Shared Memory

The asynchronous scheduler requires an apply_async function and a Queue. These determine the kind of worker and parallelism that we exploit. apply_async functions can be found in the following places

  • multithreading.Pool().apply_async - uses multiple processes
  • multithreading.pool.ThreadPool().apply_async - uses multiple threads
  • dask.async.apply_sync - uses only the main thread (useful for debugging)

Full dask get functions exist in each of dask.threaded.get, dask.multiprocessing.get and dask.async.get_sync respectively.

Policy

The asynchronous scheduler maintains indexed data structures showing which tasks depend on which data, what data is available, what data is waiting on what tasks to complete before it can be released, and what tasks are currently running. It can update these in constant time relative to the number of total and available tasks. These indexed structures make the dask async scheduler scalable to very many tasks on a single machine.

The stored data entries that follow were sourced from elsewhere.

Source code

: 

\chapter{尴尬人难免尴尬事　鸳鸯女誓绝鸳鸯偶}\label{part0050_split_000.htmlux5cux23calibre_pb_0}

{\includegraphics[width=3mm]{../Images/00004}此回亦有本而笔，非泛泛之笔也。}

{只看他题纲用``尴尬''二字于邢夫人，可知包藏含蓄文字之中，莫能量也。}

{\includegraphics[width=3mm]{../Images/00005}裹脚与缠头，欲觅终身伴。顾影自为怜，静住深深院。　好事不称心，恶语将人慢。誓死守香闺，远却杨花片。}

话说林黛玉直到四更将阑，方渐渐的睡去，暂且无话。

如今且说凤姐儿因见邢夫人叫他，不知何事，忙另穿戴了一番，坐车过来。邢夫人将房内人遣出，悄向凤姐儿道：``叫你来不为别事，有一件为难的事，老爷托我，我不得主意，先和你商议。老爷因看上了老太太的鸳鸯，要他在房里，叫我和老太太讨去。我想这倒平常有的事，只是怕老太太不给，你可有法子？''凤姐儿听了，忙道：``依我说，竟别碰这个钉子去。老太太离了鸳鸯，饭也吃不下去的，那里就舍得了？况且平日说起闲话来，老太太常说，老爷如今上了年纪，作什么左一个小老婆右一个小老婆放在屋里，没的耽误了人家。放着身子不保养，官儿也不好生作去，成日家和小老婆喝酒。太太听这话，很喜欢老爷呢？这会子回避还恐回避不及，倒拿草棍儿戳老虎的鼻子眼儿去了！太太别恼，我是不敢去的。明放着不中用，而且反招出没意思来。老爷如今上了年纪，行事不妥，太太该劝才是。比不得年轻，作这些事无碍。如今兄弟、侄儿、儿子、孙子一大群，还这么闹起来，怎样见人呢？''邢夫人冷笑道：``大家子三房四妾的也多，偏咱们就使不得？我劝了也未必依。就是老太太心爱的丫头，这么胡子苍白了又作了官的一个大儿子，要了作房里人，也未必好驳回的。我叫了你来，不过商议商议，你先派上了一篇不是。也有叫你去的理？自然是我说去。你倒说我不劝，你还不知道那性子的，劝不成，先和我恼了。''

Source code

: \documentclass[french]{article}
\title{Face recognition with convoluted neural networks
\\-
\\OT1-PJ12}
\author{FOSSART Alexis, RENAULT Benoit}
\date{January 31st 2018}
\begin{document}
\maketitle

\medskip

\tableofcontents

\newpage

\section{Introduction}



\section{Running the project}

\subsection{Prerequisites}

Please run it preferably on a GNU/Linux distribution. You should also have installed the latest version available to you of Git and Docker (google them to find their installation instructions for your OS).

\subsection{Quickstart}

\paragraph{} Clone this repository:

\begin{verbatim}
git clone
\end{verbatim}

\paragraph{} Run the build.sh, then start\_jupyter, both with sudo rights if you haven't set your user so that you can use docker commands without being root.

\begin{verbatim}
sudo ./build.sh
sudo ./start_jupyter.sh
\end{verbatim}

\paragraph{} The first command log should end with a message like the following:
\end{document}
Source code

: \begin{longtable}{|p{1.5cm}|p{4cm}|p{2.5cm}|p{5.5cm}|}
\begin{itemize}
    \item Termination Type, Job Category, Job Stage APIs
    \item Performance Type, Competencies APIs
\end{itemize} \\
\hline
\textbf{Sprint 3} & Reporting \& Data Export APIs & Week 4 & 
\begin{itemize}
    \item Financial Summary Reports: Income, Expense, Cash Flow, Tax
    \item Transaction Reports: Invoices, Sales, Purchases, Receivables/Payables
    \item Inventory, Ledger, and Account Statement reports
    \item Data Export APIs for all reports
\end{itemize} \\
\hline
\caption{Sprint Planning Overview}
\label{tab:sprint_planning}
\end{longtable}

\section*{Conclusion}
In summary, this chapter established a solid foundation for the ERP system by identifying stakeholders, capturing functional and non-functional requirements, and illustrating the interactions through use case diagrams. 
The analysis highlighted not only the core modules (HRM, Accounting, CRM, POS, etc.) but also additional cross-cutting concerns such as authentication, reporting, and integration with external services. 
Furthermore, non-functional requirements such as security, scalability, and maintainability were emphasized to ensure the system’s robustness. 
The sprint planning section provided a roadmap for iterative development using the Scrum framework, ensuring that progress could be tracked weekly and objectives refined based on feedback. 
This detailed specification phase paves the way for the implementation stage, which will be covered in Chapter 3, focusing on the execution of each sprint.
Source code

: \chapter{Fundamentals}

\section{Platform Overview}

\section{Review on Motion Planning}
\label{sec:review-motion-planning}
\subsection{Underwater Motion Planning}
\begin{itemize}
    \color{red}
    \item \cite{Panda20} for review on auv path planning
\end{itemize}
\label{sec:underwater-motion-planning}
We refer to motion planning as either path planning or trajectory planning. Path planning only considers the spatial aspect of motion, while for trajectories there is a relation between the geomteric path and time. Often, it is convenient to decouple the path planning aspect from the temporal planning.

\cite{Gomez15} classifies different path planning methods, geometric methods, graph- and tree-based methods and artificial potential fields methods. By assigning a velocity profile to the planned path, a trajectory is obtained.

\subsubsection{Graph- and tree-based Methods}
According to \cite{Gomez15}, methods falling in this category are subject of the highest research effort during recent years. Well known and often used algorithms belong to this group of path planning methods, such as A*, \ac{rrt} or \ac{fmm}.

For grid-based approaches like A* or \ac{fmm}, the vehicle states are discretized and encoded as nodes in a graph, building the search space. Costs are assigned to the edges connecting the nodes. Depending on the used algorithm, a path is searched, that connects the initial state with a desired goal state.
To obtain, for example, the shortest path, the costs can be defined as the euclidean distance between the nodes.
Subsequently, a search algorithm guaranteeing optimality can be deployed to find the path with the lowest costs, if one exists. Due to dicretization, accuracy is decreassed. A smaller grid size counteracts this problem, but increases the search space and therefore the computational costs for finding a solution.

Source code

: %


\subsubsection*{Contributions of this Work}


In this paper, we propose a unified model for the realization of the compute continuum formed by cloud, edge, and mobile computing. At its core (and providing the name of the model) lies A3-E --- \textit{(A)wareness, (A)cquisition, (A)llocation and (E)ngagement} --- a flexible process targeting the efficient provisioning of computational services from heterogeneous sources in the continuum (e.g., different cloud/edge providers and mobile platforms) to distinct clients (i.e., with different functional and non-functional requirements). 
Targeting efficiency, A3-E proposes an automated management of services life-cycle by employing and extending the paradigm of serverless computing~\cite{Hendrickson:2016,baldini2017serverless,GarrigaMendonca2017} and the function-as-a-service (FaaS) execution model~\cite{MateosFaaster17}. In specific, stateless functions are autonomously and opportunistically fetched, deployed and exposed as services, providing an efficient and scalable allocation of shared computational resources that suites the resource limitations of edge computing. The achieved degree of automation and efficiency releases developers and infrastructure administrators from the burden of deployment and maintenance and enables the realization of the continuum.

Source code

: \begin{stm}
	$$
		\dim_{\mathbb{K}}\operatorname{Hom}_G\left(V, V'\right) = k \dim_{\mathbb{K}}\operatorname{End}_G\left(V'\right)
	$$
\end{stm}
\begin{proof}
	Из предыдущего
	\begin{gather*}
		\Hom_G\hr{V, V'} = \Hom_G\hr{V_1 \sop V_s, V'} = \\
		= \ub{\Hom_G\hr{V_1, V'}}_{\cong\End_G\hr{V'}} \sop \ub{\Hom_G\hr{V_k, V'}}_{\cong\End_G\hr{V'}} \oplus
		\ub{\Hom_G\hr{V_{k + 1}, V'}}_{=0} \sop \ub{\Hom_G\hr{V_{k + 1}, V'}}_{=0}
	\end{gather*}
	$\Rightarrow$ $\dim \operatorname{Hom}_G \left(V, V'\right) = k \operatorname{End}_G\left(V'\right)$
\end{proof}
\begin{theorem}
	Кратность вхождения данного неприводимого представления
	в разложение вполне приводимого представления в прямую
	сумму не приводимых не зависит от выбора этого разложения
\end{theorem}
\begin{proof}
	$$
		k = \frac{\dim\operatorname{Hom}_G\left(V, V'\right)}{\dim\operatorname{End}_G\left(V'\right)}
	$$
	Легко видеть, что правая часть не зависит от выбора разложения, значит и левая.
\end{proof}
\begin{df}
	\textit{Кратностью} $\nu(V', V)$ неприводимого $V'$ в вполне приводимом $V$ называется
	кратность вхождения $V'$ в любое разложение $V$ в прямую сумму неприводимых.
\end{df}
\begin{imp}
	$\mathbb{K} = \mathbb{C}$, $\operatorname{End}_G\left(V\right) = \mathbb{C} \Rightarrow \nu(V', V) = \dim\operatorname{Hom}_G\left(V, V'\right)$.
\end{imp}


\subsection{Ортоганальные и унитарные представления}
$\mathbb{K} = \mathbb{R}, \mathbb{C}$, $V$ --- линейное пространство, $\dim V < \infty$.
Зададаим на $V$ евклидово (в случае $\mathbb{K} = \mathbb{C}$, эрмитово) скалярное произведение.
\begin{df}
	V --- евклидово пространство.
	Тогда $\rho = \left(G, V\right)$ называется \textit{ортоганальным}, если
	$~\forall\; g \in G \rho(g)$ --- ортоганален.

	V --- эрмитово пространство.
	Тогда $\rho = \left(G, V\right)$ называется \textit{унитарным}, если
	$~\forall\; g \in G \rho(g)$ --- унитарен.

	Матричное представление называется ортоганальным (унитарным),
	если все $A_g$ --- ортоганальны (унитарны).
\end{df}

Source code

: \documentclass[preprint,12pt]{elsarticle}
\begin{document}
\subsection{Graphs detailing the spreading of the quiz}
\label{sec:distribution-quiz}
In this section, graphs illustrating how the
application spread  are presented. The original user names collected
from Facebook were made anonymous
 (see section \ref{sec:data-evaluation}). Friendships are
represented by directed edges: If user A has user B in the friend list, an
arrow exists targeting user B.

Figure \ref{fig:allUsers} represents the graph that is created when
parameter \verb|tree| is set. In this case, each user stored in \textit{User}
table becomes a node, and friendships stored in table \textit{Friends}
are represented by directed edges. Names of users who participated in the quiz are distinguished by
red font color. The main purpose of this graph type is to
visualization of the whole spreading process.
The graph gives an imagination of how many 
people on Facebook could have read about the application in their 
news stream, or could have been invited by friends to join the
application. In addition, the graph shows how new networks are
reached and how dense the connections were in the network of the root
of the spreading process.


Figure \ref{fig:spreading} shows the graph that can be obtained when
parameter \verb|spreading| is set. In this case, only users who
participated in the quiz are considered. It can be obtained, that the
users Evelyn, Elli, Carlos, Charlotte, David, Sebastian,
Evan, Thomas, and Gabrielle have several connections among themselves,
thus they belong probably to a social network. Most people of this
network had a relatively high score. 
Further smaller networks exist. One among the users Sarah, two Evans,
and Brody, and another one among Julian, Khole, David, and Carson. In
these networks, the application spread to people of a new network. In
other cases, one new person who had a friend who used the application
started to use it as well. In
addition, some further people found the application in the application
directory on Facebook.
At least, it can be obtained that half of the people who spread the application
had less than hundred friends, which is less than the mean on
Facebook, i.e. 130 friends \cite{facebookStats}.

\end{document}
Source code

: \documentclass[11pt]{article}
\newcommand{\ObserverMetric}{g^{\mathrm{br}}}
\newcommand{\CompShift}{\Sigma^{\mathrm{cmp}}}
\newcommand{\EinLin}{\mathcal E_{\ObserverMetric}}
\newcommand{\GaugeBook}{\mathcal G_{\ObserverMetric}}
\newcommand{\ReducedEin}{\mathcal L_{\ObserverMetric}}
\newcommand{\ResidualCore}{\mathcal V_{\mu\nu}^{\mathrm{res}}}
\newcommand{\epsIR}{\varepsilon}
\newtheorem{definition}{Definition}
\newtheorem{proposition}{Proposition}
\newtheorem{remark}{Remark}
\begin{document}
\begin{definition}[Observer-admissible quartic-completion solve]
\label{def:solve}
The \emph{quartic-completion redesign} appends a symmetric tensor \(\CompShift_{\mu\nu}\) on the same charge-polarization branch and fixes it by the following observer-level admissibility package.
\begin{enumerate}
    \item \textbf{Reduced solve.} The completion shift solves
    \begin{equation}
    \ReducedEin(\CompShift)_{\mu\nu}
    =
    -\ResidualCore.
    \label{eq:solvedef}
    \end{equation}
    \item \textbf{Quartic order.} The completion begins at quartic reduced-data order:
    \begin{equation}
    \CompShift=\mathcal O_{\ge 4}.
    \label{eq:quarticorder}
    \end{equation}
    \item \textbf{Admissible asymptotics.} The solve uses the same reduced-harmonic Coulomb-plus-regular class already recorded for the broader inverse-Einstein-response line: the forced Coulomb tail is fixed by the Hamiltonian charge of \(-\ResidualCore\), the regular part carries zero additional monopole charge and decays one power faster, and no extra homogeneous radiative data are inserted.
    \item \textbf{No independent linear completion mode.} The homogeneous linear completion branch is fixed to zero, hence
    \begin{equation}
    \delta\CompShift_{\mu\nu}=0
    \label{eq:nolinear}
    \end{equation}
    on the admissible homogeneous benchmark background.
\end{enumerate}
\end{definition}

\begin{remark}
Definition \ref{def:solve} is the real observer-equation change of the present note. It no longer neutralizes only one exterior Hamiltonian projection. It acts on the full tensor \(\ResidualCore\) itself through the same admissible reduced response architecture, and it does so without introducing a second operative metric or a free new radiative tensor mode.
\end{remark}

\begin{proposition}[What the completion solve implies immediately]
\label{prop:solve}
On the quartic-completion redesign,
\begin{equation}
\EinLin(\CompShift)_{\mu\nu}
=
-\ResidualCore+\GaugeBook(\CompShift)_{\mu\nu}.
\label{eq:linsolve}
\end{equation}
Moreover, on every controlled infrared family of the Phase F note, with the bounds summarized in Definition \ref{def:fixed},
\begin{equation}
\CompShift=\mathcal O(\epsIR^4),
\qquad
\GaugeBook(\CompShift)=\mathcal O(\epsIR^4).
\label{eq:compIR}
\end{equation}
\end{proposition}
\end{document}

Embarassingly parallel dask flow

To keep the memory footprint small we choose to keep ready-to-run tasks in a LIFO stack such that the most recently made available tasks get priority. This encourages chains of related tasks to complete before starting new chains. This is also queryable in constant time. Read more about our scheduling policy

Performance

tl;dr The threaded scheduler overhead behaves roughly as follows:

  • 1ms overhead per task
  • 100ms startup time (if you want to make a new ThreadPool each time)
  • Constant scaling with number of tasks
  • Linear scaling with number of dependencies per task

Schedulers introduce overhead. This overhead effectively limits the granularity of our parallelism. Below we measure overhead of the async scheduler with different apply functions (threaded, sync, multiprocessing), and under different kinds of load (embarrassingly parallel, dense communication).

The quickest/simplest test we can do it to use IPython’s timeit magic.

In [1]: import dask.array as da

In [2]: x = da.ones(1000, chunks=(2,)).sum()

In [3]: len(x.dask)
Out[3]: 1001

In [4]: %timeit x.compute()
1 loops, best of 3: 550 ms per loop

Around 500 microseconds per task. About 100ms of this is from overhead

In [6]: x = da.ones(1000, chunks=(1000,)).sum()
In [7]: %timeit x.compute()
10 loops, best of 3: 103 ms per loop

Most of this overhead is from spinning up a ThreadPool each time. This can be mediated by using a global or contextual pool

>>> from multiprocessing.pool import ThreadPool
>>> pool = ThreadPool()
>>> da.set_options(pool=pool)  # set global threadpool

or

>>> with set_options(pool=pool)  # use threadpool throughout with block
...     ...

We now measure scaling the number of tasks and scaling the density of the graph.

Adding nodes

Linear scaling with number of tasks

As we increase the number of tasks in a graph we see that the scheduling overhead grows linearly. The asymptotic cost per task depends on the scheduler. The schedulers that depend on some sort of asynchronous pool have costs in the few milliseconds. The schedulers that are single threaded are down in the microsecond range.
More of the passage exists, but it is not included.